On Fri, Dec 30, 2022 at 1:58 PM Jinyang He <hejinyang@xxxxxxxxxxx> wrote:
>
>
> On 2022-12-29 14:54, Qi Hu wrote:
> >
> > On 2022/12/29 14:13, Jinyang He wrote:
> >> On 2022-12-29 00:51, Qi Hu wrote:
> >>
> >>>
> >>> On 2022/12/27 18:10, Jinyang He wrote:
> >>>> On 2022-12-27 17:52, Huacai Chen wrote:
> >>>>
> >>>>> On Tue, Dec 27, 2022 at 5:30 PM Jinyang He <hejinyang@xxxxxxxxxxx>
> >>>>> wrote:
> >>>>>>
> >>>>>> On 2022-12-27 15:37, Huacai Chen wrote:
> >>>>>>> Hi, Jinyang,
> >>>>>>>
> >>>>>>> Move die_if_kernel to irq disabled context to solve what?

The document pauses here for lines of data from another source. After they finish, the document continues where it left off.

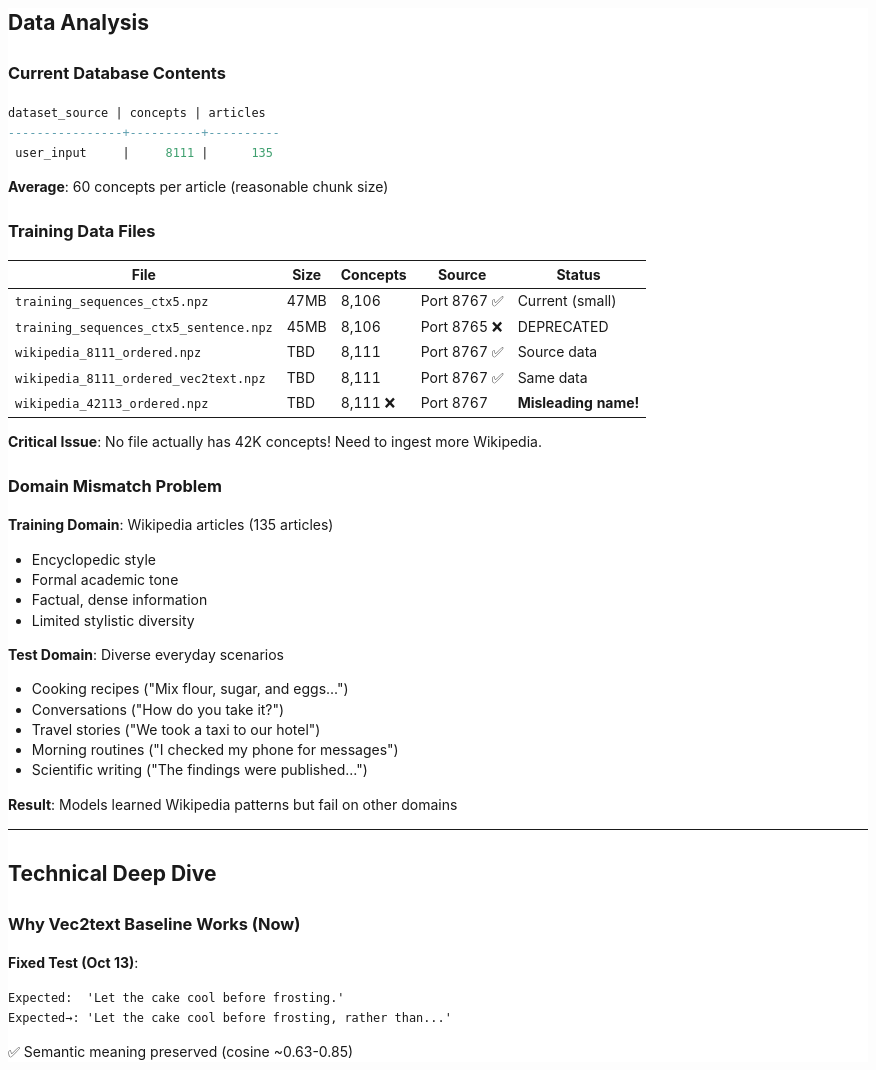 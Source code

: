 
## Data Analysis

### Current Database Contents

```sql
dataset_source | concepts | articles
----------------+----------+----------
 user_input     |     8111 |      135
```

**Average**: 60 concepts per article (reasonable chunk size)

### Training Data Files

| File | Size | Concepts | Source | Status |
|------|------|----------|--------|--------|
| `training_sequences_ctx5.npz` | 47MB | 8,106 | Port 8767 ✅ | Current (small) |
| `training_sequences_ctx5_sentence.npz` | 45MB | 8,106 | Port 8765 ❌ | DEPRECATED |
| `wikipedia_8111_ordered.npz` | TBD | 8,111 | Port 8767 ✅ | Source data |
| `wikipedia_8111_ordered_vec2text.npz` | TBD | 8,111 | Port 8767 ✅ | Same data |
| `wikipedia_42113_ordered.npz` | TBD | 8,111 ❌ | Port 8767 | **Misleading name!** |

**Critical Issue**: No file actually has 42K concepts! Need to ingest more Wikipedia.

### Domain Mismatch Problem

**Training Domain**: Wikipedia articles (135 articles)
- Encyclopedic style
- Formal academic tone
- Factual, dense information
- Limited stylistic diversity

**Test Domain**: Diverse everyday scenarios
- Cooking recipes ("Mix flour, sugar, and eggs...")
- Conversations ("How do you take it?")
- Travel stories ("We took a taxi to our hotel")
- Morning routines ("I checked my phone for messages")
- Scientific writing ("The findings were published...")

**Result**: Models learned Wikipedia patterns but fail on other domains

---

## Technical Deep Dive

### Why Vec2text Baseline Works (Now)

**Fixed Test (Oct 13)**:
```
Expected:  'Let the cake cool before frosting.'
Expected→: 'Let the cake cool before frosting, rather than...'
```
✅ Semantic meaning preserved (cosine ~0.63-0.85)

> >>>>>> For more strict logical. If the code flow go to die in
> >>>>>> die_if_kernel(),
> >>>>>> its interrupt state is enable, that means it may cause schedule.
> >>>>>> So I think it is better to call die_if_kernel() firstly.

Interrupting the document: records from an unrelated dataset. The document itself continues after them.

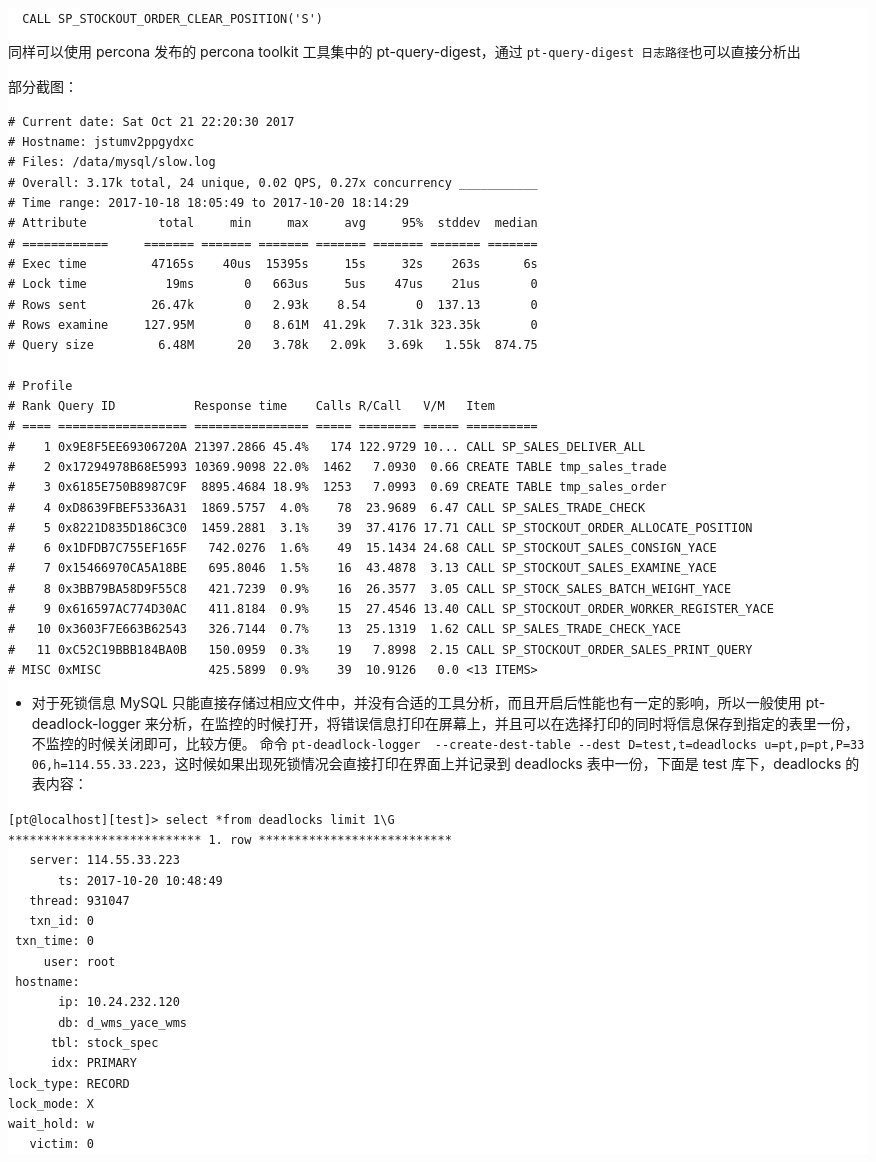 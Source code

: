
 ```
  CALL SP_STOCKOUT_ORDER_CLEAR_POSITION('S')
```
同样可以使用 percona 发布的 percona toolkit 工具集中的 pt-query-digest，通过 `pt-query-digest 日志路径`也可以直接分析出

部分截图：

```
# Current date: Sat Oct 21 22:20:30 2017
# Hostname: jstumv2ppgydxc
# Files: /data/mysql/slow.log
# Overall: 3.17k total, 24 unique, 0.02 QPS, 0.27x concurrency ___________
# Time range: 2017-10-18 18:05:49 to 2017-10-20 18:14:29
# Attribute          total     min     max     avg     95%  stddev  median
# ============     ======= ======= ======= ======= ======= ======= =======
# Exec time         47165s    40us  15395s     15s     32s    263s      6s
# Lock time           19ms       0   663us     5us    47us    21us       0
# Rows sent         26.47k       0   2.93k    8.54       0  137.13       0
# Rows examine     127.95M       0   8.61M  41.29k   7.31k 323.35k       0
# Query size         6.48M      20   3.78k   2.09k   3.69k   1.55k  874.75

# Profile
# Rank Query ID           Response time    Calls R/Call   V/M   Item
# ==== ================== ================ ===== ======== ===== ==========
#    1 0x9E8F5EE69306720A 21397.2866 45.4%   174 122.9729 10... CALL SP_SALES_DELIVER_ALL
#    2 0x17294978B68E5993 10369.9098 22.0%  1462   7.0930  0.66 CREATE TABLE tmp_sales_trade
#    3 0x6185E750B8987C9F  8895.4684 18.9%  1253   7.0993  0.69 CREATE TABLE tmp_sales_order
#    4 0xD8639FBEF5336A31  1869.5757  4.0%    78  23.9689  6.47 CALL SP_SALES_TRADE_CHECK
#    5 0x8221D835D186C3C0  1459.2881  3.1%    39  37.4176 17.71 CALL SP_STOCKOUT_ORDER_ALLOCATE_POSITION
#    6 0x1DFDB7C755EF165F   742.0276  1.6%    49  15.1434 24.68 CALL SP_STOCKOUT_SALES_CONSIGN_YACE
#    7 0x15466970CA5A18BE   695.8046  1.5%    16  43.4878  3.13 CALL SP_STOCKOUT_SALES_EXAMINE_YACE
#    8 0x3BB79BA58D9F55C8   421.7239  0.9%    16  26.3577  3.05 CALL SP_STOCK_SALES_BATCH_WEIGHT_YACE
#    9 0x616597AC774D30AC   411.8184  0.9%    15  27.4546 13.40 CALL SP_STOCKOUT_ORDER_WORKER_REGISTER_YACE
#   10 0x3603F7E663B62543   326.7144  0.7%    13  25.1319  1.62 CALL SP_SALES_TRADE_CHECK_YACE
#   11 0xC52C19BBB184BA0B   150.0959  0.3%    19   7.8998  2.15 CALL SP_STOCKOUT_ORDER_SALES_PRINT_QUERY
# MISC 0xMISC               425.5899  0.9%    39  10.9126   0.0 <13 ITEMS>
```
- 对于死锁信息 MySQL 只能直接存储过相应文件中，并没有合适的工具分析，而且开启后性能也有一定的影响，所以一般使用 pt-deadlock-logger 来分析，在监控的时候打开，将错误信息打印在屏幕上，并且可以在选择打印的同时将信息保存到指定的表里一份，不监控的时候关闭即可，比较方便。
命令 `pt-deadlock-logger  --create-dest-table --dest D=test,t=deadlocks u=pt,p=pt,P=3306,h=114.55.33.223`，这时候如果出现死锁情况会直接打印在界面上并记录到 deadlocks 表中一份，下面是 test 库下，deadlocks 的表内容：

```
[pt@localhost][test]> select *from deadlocks limit 1\G
*************************** 1. row ***************************
   server: 114.55.33.223
       ts: 2017-10-20 10:48:49
   thread: 931047
   txn_id: 0
 txn_time: 0
     user: root
 hostname: 
       ip: 10.24.232.120
       db: d_wms_yace_wms
      tbl: stock_spec
      idx: PRIMARY
lock_type: RECORD
lock_mode: X
wait_hold: w
   victim: 0
```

> >>>>> die_if_kernel is called with irq enabled in old kernels for several
> >>>>> years, and has no problems.
> >>>>
> >>>>
> >>>> I think because it never call die() in die_if_kernel(). What I do
> >>>> emphasize is that there needs to be more strict logic here than
> >>>> it worked well in the past. I bet if die_if_kernel() was removed,
> >>>> it will still work well in the future.
> >>>>
> >>>>
> >>>>>
> >>>>>>
> >>>>>>> And LBT is
> >>>>>>> surely allowed to be triggered in kernel context.

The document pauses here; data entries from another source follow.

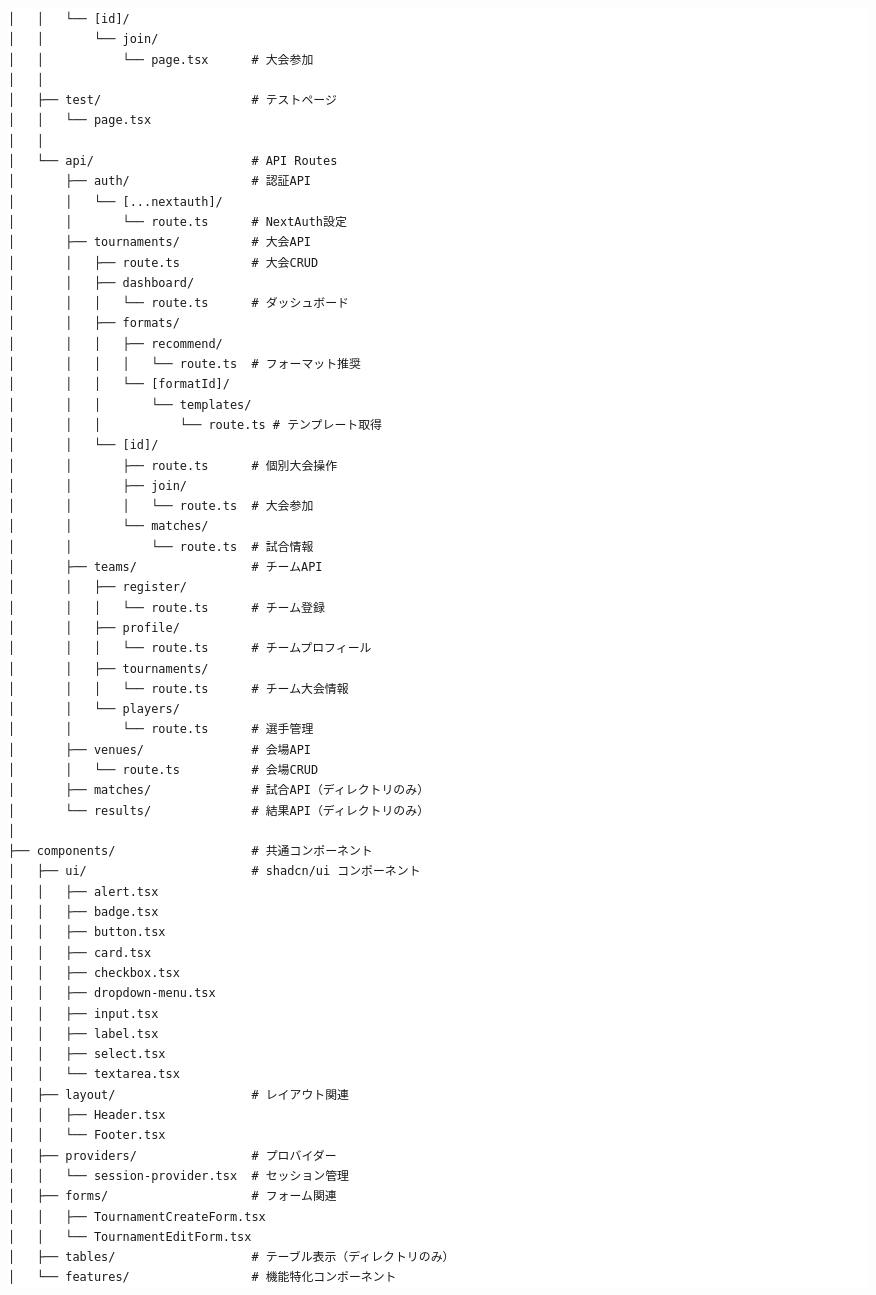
 ```
│   │   └── [id]/
│   │       └── join/
│   │           └── page.tsx      # 大会参加
│   │
│   ├── test/                     # テストページ
│   │   └── page.tsx
│   │
│   └── api/                      # API Routes
│       ├── auth/                 # 認証API
│       │   └── [...nextauth]/
│       │       └── route.ts      # NextAuth設定
│       ├── tournaments/          # 大会API
│       │   ├── route.ts          # 大会CRUD
│       │   ├── dashboard/
│       │   │   └── route.ts      # ダッシュボード
│       │   ├── formats/
│       │   │   ├── recommend/
│       │   │   │   └── route.ts  # フォーマット推奨
│       │   │   └── [formatId]/
│       │   │       └── templates/
│       │   │           └── route.ts # テンプレート取得
│       │   └── [id]/
│       │       ├── route.ts      # 個別大会操作
│       │       ├── join/
│       │       │   └── route.ts  # 大会参加
│       │       └── matches/
│       │           └── route.ts  # 試合情報
│       ├── teams/                # チームAPI
│       │   ├── register/
│       │   │   └── route.ts      # チーム登録
│       │   ├── profile/
│       │   │   └── route.ts      # チームプロフィール
│       │   ├── tournaments/
│       │   │   └── route.ts      # チーム大会情報
│       │   └── players/
│       │       └── route.ts      # 選手管理
│       ├── venues/               # 会場API
│       │   └── route.ts          # 会場CRUD
│       ├── matches/              # 試合API（ディレクトリのみ）
│       └── results/              # 結果API（ディレクトリのみ）
│
├── components/                   # 共通コンポーネント
│   ├── ui/                       # shadcn/ui コンポーネント
│   │   ├── alert.tsx
│   │   ├── badge.tsx
│   │   ├── button.tsx
│   │   ├── card.tsx
│   │   ├── checkbox.tsx
│   │   ├── dropdown-menu.tsx
│   │   ├── input.tsx
│   │   ├── label.tsx
│   │   ├── select.tsx
│   │   └── textarea.tsx
│   ├── layout/                   # レイアウト関連
│   │   ├── Header.tsx
│   │   └── Footer.tsx
│   ├── providers/                # プロバイダー
│   │   └── session-provider.tsx  # セッション管理
│   ├── forms/                    # フォーム関連
│   │   ├── TournamentCreateForm.tsx
│   │   └── TournamentEditForm.tsx
│   ├── tables/                   # テーブル表示（ディレクトリのみ）
│   └── features/                 # 機能特化コンポーネント
```

  [teamId: string]: {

> >>>>>> I'm not familar with lbt, I just not see any lbt codes in kernel.
> >>>>>> Plz,
> >>>>>> how lbt exception triggered, and how kernel trigger lbt exception?
> >>>>> You can ask Huqi for more details, and this was discussed publicly
> >>>>> last week.
> >>>>
> >>>> To: Qi Hu
> >>>>
> >>>>
> >>>> Hi,
> >>>>
> >>>>
> >>>> We really need some help. Can you give us some ideas?
> >>>>
> >>>>
> >>>> Thanks,
> >>>>
> >>>> Jinyang
> >>>>
> >>> Huacai is correct. The LBT disable exception (BTD) can be triggered
> >>> in kernel context.
> >>>
> >>> If the CSR.ENEU.BTE == 0 [^1], the LBT instructions (these [^2] will
> >>> be used in the kernel) will trigger the exception.
> >>>
> >>> Unfortunately, when you want to do some fpu_{save, restore}, you
> >>> need to use some LBT instructions [^3] [^4]. So if FPD is triggered,
> >>> LBT might still not be enabled, and the 'do_lbt' will be called in
> >>> the kernel context.
> >>>
> >>> Hope the information can help. Thanks.
> >>>
> >>>
> >>> [1]
> >>> https://loongson.github.io/LoongArch-Documentation/LoongArch-Vol1-EN.html#extended-component-unit-enable
> >>>
> >>> [2]
> >>> https://github.com/loongson/linux/pull/4/files#diff-381d03cf86e2796d280e2fc82c005409d5e44b4bbbf90dd0dc17f5f0fa5553f1R140-R184
> >>>
> >>> [3]
> >>> https://github.com/loongson/linux/pull/4/files#diff-381d03cf86e2796d280e2fc82c005409d5e44b4bbbf90dd0dc17f5f0fa5553f1R218-R230
> >>>
> >>> [4]
> >>> https://github.com/loongson/linux/pull/4/files#diff-381d03cf86e2796d280e2fc82c005409d5e44b4bbbf90dd0dc17f5f0fa5553f1R236-R263
> >>>
> >>>
> >> Hi,
> >>
> >>
> >> That's helpful. Thanks!
> >>
> >>
> >> But I still wonder if SXD or ASXD have the same possibility of being
> >> triggered in the kernel mode by sc_save_{lsx, lasx} or other place.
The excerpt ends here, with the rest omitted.